Higher costs worry Ugandan Industrialists

A truck loaded with goods at Malaba. File Photo

A truck loaded with goods at Malaba. File Photo
A truck loaded with goods at Malaba. File Photo

Ugandan manufacturers are worried at the way the cost of doing business has gone up since their exemption period of not paying import duty on certain raw materials ran out recently.                                                                                                                                The exemption has been a contentious issue with other countries saying it gives Uganda unfair advantage over others in the market by making cheap products that are without the 10 per cent external tariff.                                                                                                                                            During the EAC Council of Ministers meeting held in Arusha in November 2004, Uganda re-submitted a list of 135 products they termed as their raw materials or industrial inputs urging for the application of zero per cent duty under the EAC Common External Tariff.
Moses Kaggwa, a Trade Commissioner in the Ministry of Finance, in June this year ahead of the July 1 deadline said that the list of 135 raw materials and industrial inputs is no longer necessary since Uganda is part of the East African Community (EAC) and the Common Market for East and Central Africa (COMESA) arrangement where goods move tax free.
The zero-tax on the imported raw materials was supposed to be an exemption and incentive to Ugandan manufacturers who produced for export within the community, but were required to pay export taxes to trade within the region.
This was before the coming into force of the region’s customs and Common Market protocols which now allow free movement of goods and persons.
Uganda was given a preferential treatment for the 135 raw materials used in the production of goods exported to other East African countries, also known as the Ugandan List in 2005, to enable Uganda develop her nascent industrial sector to the level of Kenya and Tanzania.
Now that the list is no more, Ssebagala Kigozi, the Executive Director of Uganda Manufacturers Association said Uganda still faces the same challenges it faced when the list was drawn up.
“We are not saying it shouldn’t be removed, no, we are saying what has been done on the condition that led to the establishment of that list.

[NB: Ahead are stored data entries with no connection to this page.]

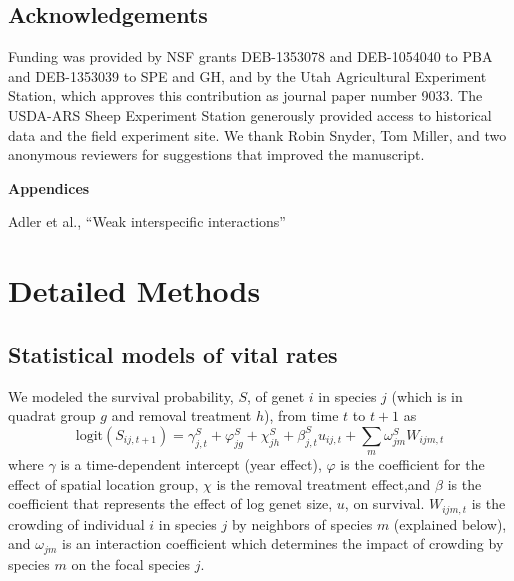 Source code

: \documentclass[11pt]{article}
\begin{document}
\begin{doublespacing}
\section*{Acknowledgements}
Funding was provided by NSF grants DEB-1353078 and DEB-1054040 to PBA and DEB-1353039 to SPE and GH, and 
by the Utah Agricultural Experiment Station, which approves this contribution as journal paper number 9033. 
The USDA-ARS Sheep Experiment Station generously provided access to historical data and the field experiment site. 
We thank Robin Snyder, Tom Miller, and two anonymous reviewers for suggestions that improved the manuscript.

\newpage
\renewcommand{\refname}{Literature cited}



\end{doublespacing} 


\clearpage 
\newpage 

\setcounter{page}{1}
\setcounter{equation}{0}
\setcounter{figure}{0}
\setcounter{section}{0}
\setcounter{table}{0}

\centerline{\Large \textbf{Appendices}}
\centerline{Adler et al., ``Weak interspecific interactions''} 

\vspace{0.4in} 

\renewcommand{\theequation}{A-\arabic{equation}}
\renewcommand{\thetable}{A-\arabic{table}}
\renewcommand{\thefigure}{A-\arabic{figure}}
\renewcommand{\thesection}{\Alph{section}}

\section{Detailed Methods} 
\label{AppendixA}

\subsection{Statistical models of vital rates}

We modeled the survival probability, $S$, of genet $i$ in species $j$ (which is in quadrat group $g$ and removal treatment $h$), 
from time $t$ to $t+1$  as
\begin{equation}
\mbox{logit}(S_{ij,t+1}) = \gamma_{j,t}^S + \varphi_{jg}^S+  \chi_{jh}^S  + \beta_{j,t}^S u_{ij,t} +  
\sum \limits_{m} \omega_{jm}^S {W}_{ijm,t}
\label{eqn:survReg}
\end{equation}
where $\gamma$ is a time-dependent intercept (year effect), $\varphi$ is the coefficient for the 
effect of spatial location group, $\chi$ is the removal treatment effect,and  $\beta$ is the coefficient that 
represents the effect of log genet size, $u$, on survival. 
$W_{ijm,t}$ is the crowding of individual $i$ in species $j$ by neighbors of species $m$ (explained below), and 
$\omega_{jm}$ is an interaction coefficient which determines the impact of crowding by species $m$ on the focal species $j$. 
\end{document}
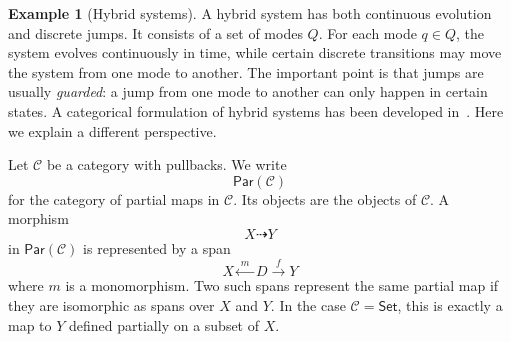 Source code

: \documentclass[a4paper,reqno,oneside]{amsart}
\theoremstyle{definition}
\newtheorem{example}[theorem]{Example}
\theoremstyle{remark}
\numberwithin{equation}{section}
\begin{document}
	\begin{example}[Hybrid systems]\label{ex: hybrid guarded}
		A hybrid system has both continuous evolution and discrete jumps. It consists
		of a set of modes $Q$. For each mode $q\in Q$, the system evolves
		continuously in time, while certain discrete transitions may move the system
		from one mode to another. The important point is that jumps are usually
		\emph{guarded}: a jump from one mode to another can only happen in certain states. A categorical formulation of hybrid systems has been developed in~\cite{Am06}. Here we explain a different perspective.
		
		Let $\mathcal C$ be a category with pullbacks. We write
		\begin{equation}
			\mathsf{Par}(\mathcal C)
		\end{equation}
		for the category of partial maps in $\mathcal C$. Its objects are the
		objects of $\mathcal C$. A morphism
		\begin{equation}
			X\dashrightarrow Y
		\end{equation}
		in $\mathsf{Par}(\mathcal C)$ is represented by a span
		\begin{equation}
			X \xleftarrow{\;m\;} D \xrightarrow{\;f\;} Y
		\end{equation}
		where $m$ is a monomorphism. Two such spans represent the same partial map
		if they are isomorphic as spans over $X$ and $Y$. In the case
		$\mathcal C=\mathsf{Set}$, this is exactly a map to $Y$ defined partially on a
		subset of $X$.
		

\end{example}
\end{document}

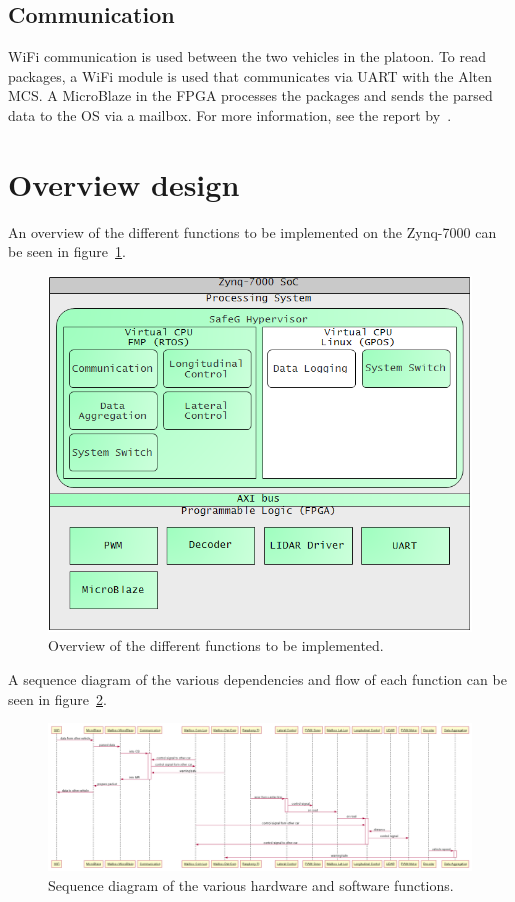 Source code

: \subsection{Communication}
WiFi communication is used between the two vehicles in the platoon. To read packages, a WiFi module is used that communicates via UART with the Alten MCS. A MicroBlaze in the FPGA processes the packages and sends the parsed data to the OS via a mailbox. For more information, see the report by~\cite{lerander2017}.

\section{Overview design}
An overview of the different functions to be implemented on the Zynq-7000 can be seen in figure~\ref{fig:overview}.

\begin{figure}[H]
\centering
\includegraphics[width=\textwidth]{./img/design_overview.png}
\caption{Overview of the different functions to be implemented.}\label{fig:overview}
\end{figure}

A sequence diagram of the various dependencies and flow of each function can be seen in figure~\ref{fig:sequence}.

\begin{figure}[H]
\centering
\includegraphics[width=\textwidth]{./img/design_sequence.png}
\caption{Sequence diagram of the various hardware and software functions.}\label{fig:sequence}
\end{figure}

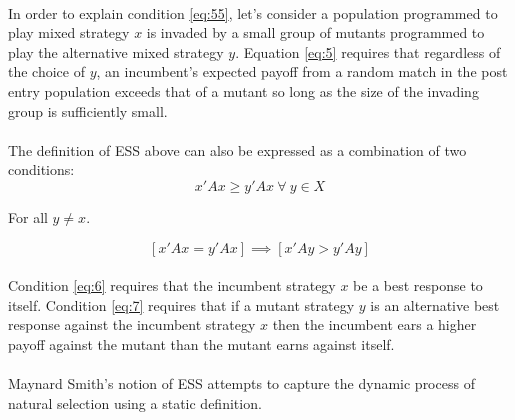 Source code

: \paragraph{}In order to explain condition \ref{eq:55}, let's consider a population programmed to play mixed strategy $x$ is invaded by a small group of mutants programmed to play the alternative mixed strategy $y$. Equation \ref{eq:5} requires that regardless of the choice of $y$, an incumbent's expected payoff from a random match in the post entry population exceeds that of a mutant so long as the size of the invading group is sufficiently small.
\paragraph{}The definition of ESS above can also be expressed as a combination of two conditions: 
\begin{equation}\label{eq:6}
x' A x \geq y' A x  \: \forall  \: y \in X
\end{equation}
\begin{center}
For all $y \neq x.$
\end{center}
\begin{equation}\label{eq:7}
[x' A x = y' A x] \implies [x' A y > y' A y]
\end{equation}
\paragraph{}Condition \ref{eq:6} requires that the incumbent strategy $x$ be a best response to itself. Condition \ref{eq:7} requires that if a mutant strategy $y$ is an alternative best response against the incumbent strategy $x$ then the incumbent ears a higher payoff against the mutant than the mutant earns against itself.
\paragraph{}Maynard Smith's notion of ESS attempts to capture the dynamic process of natural selection using a static definition.


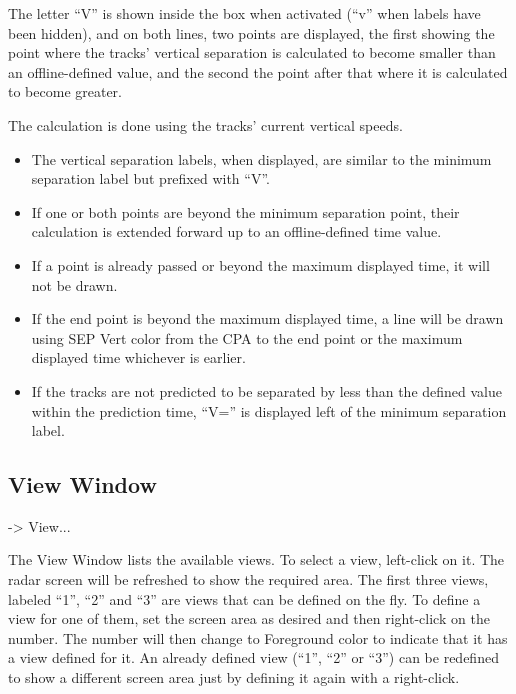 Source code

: \documentclass[a4paper,oneside,11pt]{memoir}
\newcommand{\colorref}[1]{\colorbox{Flight Highlight}{\color{#1}#1}}
\newcommand{\winref}[1]{\textit{\titleref{#1}}}
\newcommand\capdimage[2]{
\begin{center}
\hspace{1em}%
\vtop{%
\centering
\texttt{[image: \#1]}%
\captionof{figure}{#2}%
}%
\end{center}
\ignorespaces}
\begin{document}
\bigskip

The letter “V” is shown inside the box when activated (“v” when labels have been hidden), and on both lines, two points are displayed, the first showing the point where the tracks’ vertical separation is calculated to become smaller than an offline-defined value, and the second the point after that where it is calculated to become greater. 

\bigskip

The calculation is done using the tracks’ current vertical speeds.

\begin{itemize}
    \item The vertical separation labels, when displayed, are similar to the minimum separation label but prefixed with “V”.
    \item If one or both points are beyond the minimum separation point, their calculation is extended forward up to an offline-defined time value.
    \item If a point is already passed or beyond the maximum displayed time, it will not be drawn.
    \item If the end point is beyond the maximum displayed time, a line will be drawn using \colorref{SEP Vert} color from the CPA to the end point or the maximum displayed time whichever is earlier.
    \item If the tracks are not predicted to be separated by less than the defined value within the prediction time, “V=” is displayed left of the minimum separation label.
\end{itemize}

\subsection{View Window}
\label{win:view}
\winref{menu:radarm} -> View...

\bigskip

\capdimage{img/viewmenu.png}{View Window}

The View Window lists the available views. To select a view, left-click on it. The radar screen will be refreshed to show the required area. The first three views, labeled “1”, “2” and “3” are views that can be defined on the fly. To define a view for one of them, set the screen area as desired and then right-click on the number. The number will then change to \colorref{Foreground} color to indicate that it has a view defined for it. An already defined view (“1”, “2” or “3”) can be redefined to show a different screen area just by defining it again with a right-click.
\end{document}
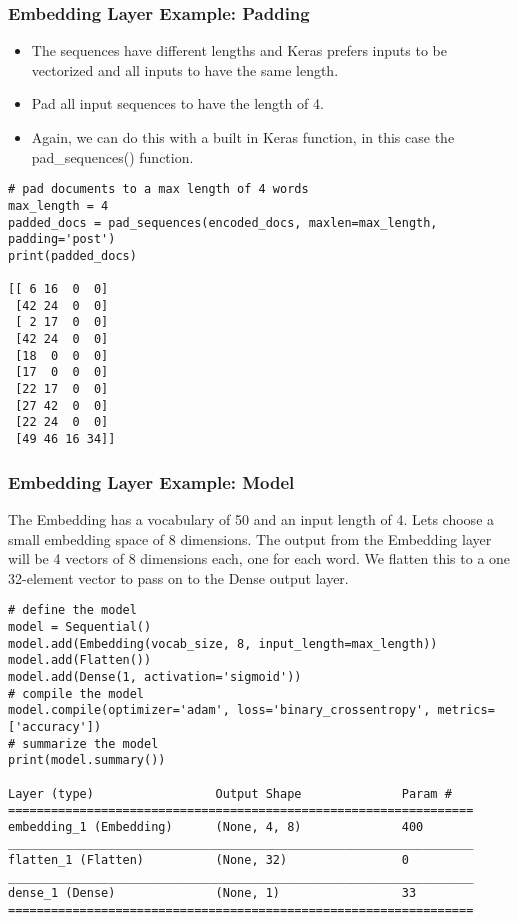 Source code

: \begin{frame}[fragile]\frametitle{Embedding Layer Example: Padding}

\begin{itemize}
\item The sequences have different lengths and Keras prefers inputs to be vectorized and all inputs to have the same length. 
\item Pad all input sequences to have the length of 4. 
\item Again, we can do this with a built in Keras function, in this case the pad\_sequences() function.
\end{itemize}

\begin{lstlisting}
# pad documents to a max length of 4 words
max_length = 4
padded_docs = pad_sequences(encoded_docs, maxlen=max_length, padding='post')
print(padded_docs)

[[ 6 16  0  0]
 [42 24  0  0]
 [ 2 17  0  0]
 [42 24  0  0]
 [18  0  0  0]
 [17  0  0  0]
 [22 17  0  0]
 [27 42  0  0]
 [22 24  0  0]
 [49 46 16 34]]
\end{lstlisting}
\end{frame}

\begin{frame}[fragile]\frametitle{Embedding Layer Example: Model}

The Embedding has a vocabulary of 50 and an input length of 4. Lets choose a small embedding space of 8 dimensions. The output from the Embedding layer will be 4 vectors of 8 dimensions each, one for each word. We flatten this to a one 32-element vector to pass on to the Dense output layer.

\begin{lstlisting}
# define the model
model = Sequential()
model.add(Embedding(vocab_size, 8, input_length=max_length))
model.add(Flatten())
model.add(Dense(1, activation='sigmoid'))
# compile the model
model.compile(optimizer='adam', loss='binary_crossentropy', metrics=['accuracy'])
# summarize the model
print(model.summary())

Layer (type)                 Output Shape              Param #
=================================================================
embedding_1 (Embedding)      (None, 4, 8)              400
_________________________________________________________________
flatten_1 (Flatten)          (None, 32)                0
_________________________________________________________________
dense_1 (Dense)              (None, 1)                 33
=================================================================
\end{lstlisting}
\end{frame} 

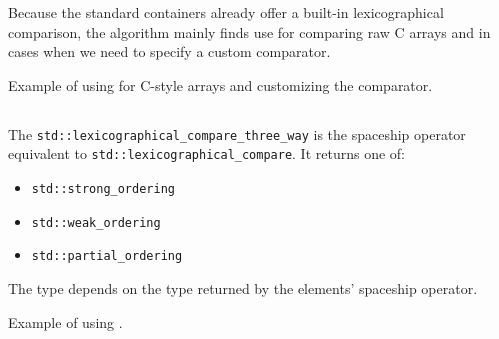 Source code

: Because the standard containers already offer a built-in lexicographical comparison, the algorithm mainly finds use for comparing raw C arrays and in cases when we need to specify a custom comparator.

\begin{codebox}[]{\href{https://compiler-explorer.com/z/djs6TGsEs}{\ExternalLink}}
\footnotesize Example of using  for C-style arrays and customizing the comparator.
\tcblower
{}
\end{codebox}

\subsection{\texorpdfstring{}{\texttt{std::lexicographical\_compare\_three\_way}}}

The \texttt{std::lexicographical\_compare\_three\_way} is the spaceship operator equivalent to \texttt{std::lexicographical\_compare}. It returns one of:
\begin{itemize}
    \item\texttt{std::strong\_ordering}
    \item \texttt{std::weak\_ordering}
    \item \texttt{std::partial\_ordering}
\end{itemize}

The type depends on the type returned by the elements' spaceship operator.


\begin{codebox}[]{\href{https://compiler-explorer.com/z/vrEqPaEEz}{\ExternalLink}}
\footnotesize Example of using .
\tcblower
{}
\end{codebox}

\subsection{\texorpdfstring{}{\texttt{std::sort}}}

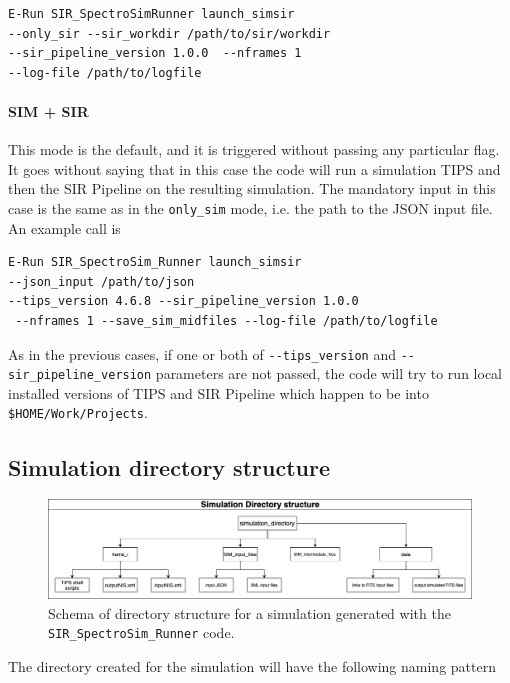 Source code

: \begin{verbatim}
E-Run SIR_SpectroSimRunner launch_simsir 
--only_sir --sir_workdir /path/to/sir/workdir
--sir_pipeline_version 1.0.0  --nframes 1
--log-file /path/to/logfile
\end{verbatim}

\paragraph{SIM + SIR}
This mode is the default, and it is triggered without passing any particular flag. It goes without saying that in this case the code will run a simulation TIPS and then the SIR Pipeline on the resulting simulation. The mandatory input in this case is the same as in the \verb+only_sim+ mode, i.e. the path to the JSON input file. An example call is

\begin{verbatim}
E-Run SIR_SpectroSim_Runner launch_simsir 
--json_input /path/to/json
--tips_version 4.6.8 --sir_pipeline_version 1.0.0
 --nframes 1 --save_sim_midfiles --log-file /path/to/logfile
\end{verbatim}

As in the previous cases, if one or both of \verb+--tips_version+ and \verb+--sir_pipeline_version+ parameters are not passed, the code will try to run local installed versions of TIPS and SIR Pipeline which happen to be into \verb+$HOME/Work/Projects+.

\subsection{Simulation directory structure}

\begin{figure}
\centering
\includegraphics[scale=0.325]{figures/TIPS_usage-sir_runner_dir_structure.png}
\caption{Schema of directory structure for a simulation generated with the \texttt{SIR\_SpectroSim\_Runner} code.}
\label{fig:sim_dir_tree}
\end{figure}

The directory created for the simulation will have the following naming pattern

Uganda is still a landlocked country, no infrastructure, no power and many other challenges,” Kigozi said in an interview.
He said for as long as the challenges that prompted the formation of what became to be known as the Ugandan list still exist, doing business for Ugandan manufacturers is going to be hard.
“Everytime you add a figure to what I use to produce you add a cost. The cost is equivalent to what has been levied,” Kigozi said. He said different raw material comes with a different tax cost.
The elimination of the Uganda List has affected almost all sectors in the country since 135 different raw materials cuts across the entire manufacturing sector. Robert Ogwal the Director of Trade at Uganda Private Sector Foundation the apex umbrella body for business practitioners in the country said the elimination of the Uganda List has a negative impact for a certain section of the business community.
Ogwal says this is so because some countries still have in place arrangements similar to the Ugandan list of raw material which renders Uganda uncompetitive in the regional market. Tanzania imports raw materials at a zero rate from SADC while Kenya, Burundi and Rwanda are still benefiting from importation of zero rated raw materials.                                                                                                                                                           “This makes it hard for Ugandan people to do business. East African countries have to rationalize all remission schemes in the region to have a leveled playing ground,” Ogwal notes.